Description of the task:
Take the data below and copy exactly the lines starting at the one with "எங்கள பாத்ததும் பாவாடை" and finishing at the one with "சைக்கிள் காத்திறங்கி கிடக்கிறதை", both included.
————————
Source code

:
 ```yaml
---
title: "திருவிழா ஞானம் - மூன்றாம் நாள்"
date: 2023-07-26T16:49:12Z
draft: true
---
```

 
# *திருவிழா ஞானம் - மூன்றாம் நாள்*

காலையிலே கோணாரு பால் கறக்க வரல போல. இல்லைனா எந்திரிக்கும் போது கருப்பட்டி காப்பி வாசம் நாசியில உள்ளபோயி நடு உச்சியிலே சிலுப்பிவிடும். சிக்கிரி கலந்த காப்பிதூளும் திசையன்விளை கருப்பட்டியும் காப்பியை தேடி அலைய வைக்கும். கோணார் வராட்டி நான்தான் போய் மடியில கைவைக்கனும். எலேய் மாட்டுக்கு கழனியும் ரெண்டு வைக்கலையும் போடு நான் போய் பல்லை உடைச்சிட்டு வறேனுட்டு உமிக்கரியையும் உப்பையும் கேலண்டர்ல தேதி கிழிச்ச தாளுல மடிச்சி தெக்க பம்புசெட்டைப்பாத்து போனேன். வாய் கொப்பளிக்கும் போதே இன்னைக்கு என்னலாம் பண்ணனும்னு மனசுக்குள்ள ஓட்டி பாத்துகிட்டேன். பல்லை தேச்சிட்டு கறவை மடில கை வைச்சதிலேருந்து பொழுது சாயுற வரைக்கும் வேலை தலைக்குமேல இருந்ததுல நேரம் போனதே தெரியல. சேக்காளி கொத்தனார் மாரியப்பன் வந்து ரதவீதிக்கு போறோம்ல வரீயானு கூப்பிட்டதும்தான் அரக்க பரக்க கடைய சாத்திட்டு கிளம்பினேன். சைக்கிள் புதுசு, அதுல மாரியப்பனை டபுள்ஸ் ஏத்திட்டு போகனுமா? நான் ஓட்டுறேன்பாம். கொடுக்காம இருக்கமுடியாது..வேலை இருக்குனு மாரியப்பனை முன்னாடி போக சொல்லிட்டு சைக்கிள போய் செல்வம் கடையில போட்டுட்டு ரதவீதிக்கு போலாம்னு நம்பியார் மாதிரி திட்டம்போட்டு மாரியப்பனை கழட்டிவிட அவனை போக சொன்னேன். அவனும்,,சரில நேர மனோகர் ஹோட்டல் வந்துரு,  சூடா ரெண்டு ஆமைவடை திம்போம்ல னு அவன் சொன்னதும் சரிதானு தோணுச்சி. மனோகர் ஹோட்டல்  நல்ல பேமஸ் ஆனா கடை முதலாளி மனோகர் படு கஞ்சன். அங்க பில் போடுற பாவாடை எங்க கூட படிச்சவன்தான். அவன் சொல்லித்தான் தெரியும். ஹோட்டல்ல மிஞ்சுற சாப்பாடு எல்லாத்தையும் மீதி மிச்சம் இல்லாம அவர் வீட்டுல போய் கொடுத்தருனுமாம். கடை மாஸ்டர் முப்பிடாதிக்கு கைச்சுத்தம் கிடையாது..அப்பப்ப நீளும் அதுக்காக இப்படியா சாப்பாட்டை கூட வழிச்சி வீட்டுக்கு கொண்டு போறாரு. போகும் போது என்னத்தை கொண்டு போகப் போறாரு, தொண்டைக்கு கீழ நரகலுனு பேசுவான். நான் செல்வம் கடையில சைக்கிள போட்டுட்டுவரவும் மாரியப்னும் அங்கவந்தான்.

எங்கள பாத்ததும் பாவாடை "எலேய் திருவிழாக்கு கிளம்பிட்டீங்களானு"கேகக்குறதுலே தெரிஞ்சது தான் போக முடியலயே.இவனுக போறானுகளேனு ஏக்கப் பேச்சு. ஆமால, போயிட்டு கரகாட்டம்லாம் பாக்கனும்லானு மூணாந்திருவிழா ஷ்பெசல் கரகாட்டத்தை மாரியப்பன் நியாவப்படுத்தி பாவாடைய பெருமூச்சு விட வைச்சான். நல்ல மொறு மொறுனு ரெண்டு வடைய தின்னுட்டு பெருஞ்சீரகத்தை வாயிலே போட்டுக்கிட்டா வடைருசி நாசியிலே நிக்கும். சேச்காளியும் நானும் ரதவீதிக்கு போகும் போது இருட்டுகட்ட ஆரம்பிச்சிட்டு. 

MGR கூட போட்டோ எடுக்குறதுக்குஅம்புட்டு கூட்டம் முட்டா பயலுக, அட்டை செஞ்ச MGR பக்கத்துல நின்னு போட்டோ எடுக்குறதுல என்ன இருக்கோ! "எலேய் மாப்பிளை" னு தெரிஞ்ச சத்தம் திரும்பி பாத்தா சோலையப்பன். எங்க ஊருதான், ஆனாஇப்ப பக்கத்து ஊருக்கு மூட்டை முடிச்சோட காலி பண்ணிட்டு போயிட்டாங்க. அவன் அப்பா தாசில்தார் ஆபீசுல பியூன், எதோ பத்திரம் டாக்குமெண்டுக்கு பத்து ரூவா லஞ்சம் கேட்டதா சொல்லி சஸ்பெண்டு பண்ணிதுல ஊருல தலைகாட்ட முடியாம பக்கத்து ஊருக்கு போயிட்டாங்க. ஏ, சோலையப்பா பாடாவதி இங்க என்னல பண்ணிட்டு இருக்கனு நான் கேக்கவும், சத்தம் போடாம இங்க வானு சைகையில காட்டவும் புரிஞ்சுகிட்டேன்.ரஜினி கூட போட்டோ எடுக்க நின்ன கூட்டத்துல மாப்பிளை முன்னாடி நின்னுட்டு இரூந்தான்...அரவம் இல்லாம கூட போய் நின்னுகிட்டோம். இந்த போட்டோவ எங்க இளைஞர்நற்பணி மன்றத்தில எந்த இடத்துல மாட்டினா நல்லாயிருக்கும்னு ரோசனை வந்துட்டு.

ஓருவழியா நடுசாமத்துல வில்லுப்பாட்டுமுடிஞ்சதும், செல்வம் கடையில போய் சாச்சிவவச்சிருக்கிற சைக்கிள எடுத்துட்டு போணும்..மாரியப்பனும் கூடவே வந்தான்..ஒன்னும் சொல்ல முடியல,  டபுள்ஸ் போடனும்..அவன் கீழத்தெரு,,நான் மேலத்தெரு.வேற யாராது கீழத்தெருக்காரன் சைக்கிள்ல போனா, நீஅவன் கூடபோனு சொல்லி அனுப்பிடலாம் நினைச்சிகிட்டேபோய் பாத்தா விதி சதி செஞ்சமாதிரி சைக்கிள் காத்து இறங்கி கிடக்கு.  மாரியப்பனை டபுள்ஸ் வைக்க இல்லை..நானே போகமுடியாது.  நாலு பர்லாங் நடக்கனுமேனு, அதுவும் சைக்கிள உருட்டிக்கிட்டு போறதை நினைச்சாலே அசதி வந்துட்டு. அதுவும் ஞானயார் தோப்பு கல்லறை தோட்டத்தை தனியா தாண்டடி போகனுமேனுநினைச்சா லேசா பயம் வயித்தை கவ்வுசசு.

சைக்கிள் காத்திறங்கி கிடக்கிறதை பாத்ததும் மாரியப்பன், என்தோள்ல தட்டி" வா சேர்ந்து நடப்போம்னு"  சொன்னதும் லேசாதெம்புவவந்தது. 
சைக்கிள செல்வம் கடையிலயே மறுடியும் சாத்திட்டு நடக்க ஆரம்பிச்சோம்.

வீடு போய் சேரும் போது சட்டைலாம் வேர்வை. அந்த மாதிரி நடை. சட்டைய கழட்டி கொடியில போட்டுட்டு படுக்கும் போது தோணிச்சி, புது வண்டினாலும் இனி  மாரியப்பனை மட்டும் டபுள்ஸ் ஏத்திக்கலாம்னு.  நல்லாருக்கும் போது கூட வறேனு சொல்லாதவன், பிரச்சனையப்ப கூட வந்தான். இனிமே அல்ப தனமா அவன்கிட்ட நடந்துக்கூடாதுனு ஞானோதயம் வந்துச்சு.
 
————————
Task response:
எங்கள பாத்ததும் பாவாடை "எலேய் திருவிழாக்கு கிளம்பிட்டீங்களானு"கேகக்குறதுலே தெரிஞ்சது தான் போக முடியலயே.இவனுக போறானுகளேனு ஏக்கப் பேச்சு. ஆமால, போயிட்டு கரகாட்டம்லாம் பாக்கனும்லானு மூணாந்திருவிழா ஷ்பெசல் கரகாட்டத்தை மாரியப்பன் நியாவப்படுத்தி பாவாடைய பெருமூச்சு விட வைச்சான். நல்ல மொறு மொறுனு ரெண்டு வடைய தின்னுட்டு பெருஞ்சீரகத்தை வாயிலே போட்டுக்கிட்டா வடைருசி நாசியிலே நிக்கும். சேச்காளியும் நானும் ரதவீதிக்கு போகும் போது இருட்டுகட்ட ஆரம்பிச்சிட்டு. 

MGR கூட போட்டோ எடுக்குறதுக்குஅம்புட்டு கூட்டம் முட்டா பயலுக, அட்டை செஞ்ச MGR பக்கத்துல நின்னு போட்டோ எடுக்குறதுல என்ன இருக்கோ! "எலேய் மாப்பிளை" னு தெரிஞ்ச சத்தம் திரும்பி பாத்தா சோலையப்பன். எங்க ஊருதான், ஆனாஇப்ப பக்கத்து ஊருக்கு மூட்டை முடிச்சோட காலி பண்ணிட்டு போயிட்டாங்க. அவன் அப்பா தாசில்தார் ஆபீசுல பியூன், எதோ பத்திரம் டாக்குமெண்டுக்கு பத்து ரூவா லஞ்சம் கேட்டதா சொல்லி சஸ்பெண்டு பண்ணிதுல ஊருல தலைகாட்ட முடியாம பக்கத்து ஊருக்கு போயிட்டாங்க. ஏ, சோலையப்பா பாடாவதி இங்க என்னல பண்ணிட்டு இருக்கனு நான் கேக்கவும், சத்தம் போடாம இங்க வானு சைகையில காட்டவும் புரிஞ்சுகிட்டேன்.ரஜினி கூட போட்டோ எடுக்க நின்ன கூட்டத்துல மாப்பிளை முன்னாடி நின்னுட்டு இரூந்தான்...அரவம் இல்லாம கூட போய் நின்னுகிட்டோம். இந்த போட்டோவ எங்க இளைஞர்நற்பணி மன்றத்தில எந்த இடத்துல மாட்டினா நல்லாயிருக்கும்னு ரோசனை வந்துட்டு.

ஓருவழியா நடுசாமத்துல வில்லுப்பாட்டுமுடிஞ்சதும், செல்வம் கடையில போய் சாச்சிவவச்சிருக்கிற சைக்கிள எடுத்துட்டு போணும்..மாரியப்பனும் கூடவே வந்தான்..ஒன்னும் சொல்ல முடியல,  டபுள்ஸ் போடனும்..அவன் கீழத்தெரு,,நான் மேலத்தெரு.வேற யாராது கீழத்தெருக்காரன் சைக்கிள்ல போனா, நீஅவன் கூடபோனு சொல்லி அனுப்பிடலாம் நினைச்சிகிட்டேபோய் பாத்தா விதி சதி செஞ்சமாதிரி சைக்கிள் காத்து இறங்கி கிடக்கு.  மாரியப்பனை டபுள்ஸ் வைக்க இல்லை..நானே போகமுடியாது.  நாலு பர்லாங் நடக்கனுமேனு, அதுவும் சைக்கிள உருட்டிக்கிட்டு போறதை நினைச்சாலே அசதி வந்துட்டு. அதுவும் ஞானயார் தோப்பு கல்லறை தோட்டத்தை தனியா தாண்டடி போகனுமேனுநினைச்சா லேசா பயம் வயித்தை கவ்வுசசு.

சைக்கிள் காத்திறங்கி கிடக்கிறதை பாத்ததும் மாரியப்பன், என்தோள்ல தட்டி" வா சேர்ந்து நடப்போம்னு"  சொன்னதும் லேசாதெம்புவவந்தது. 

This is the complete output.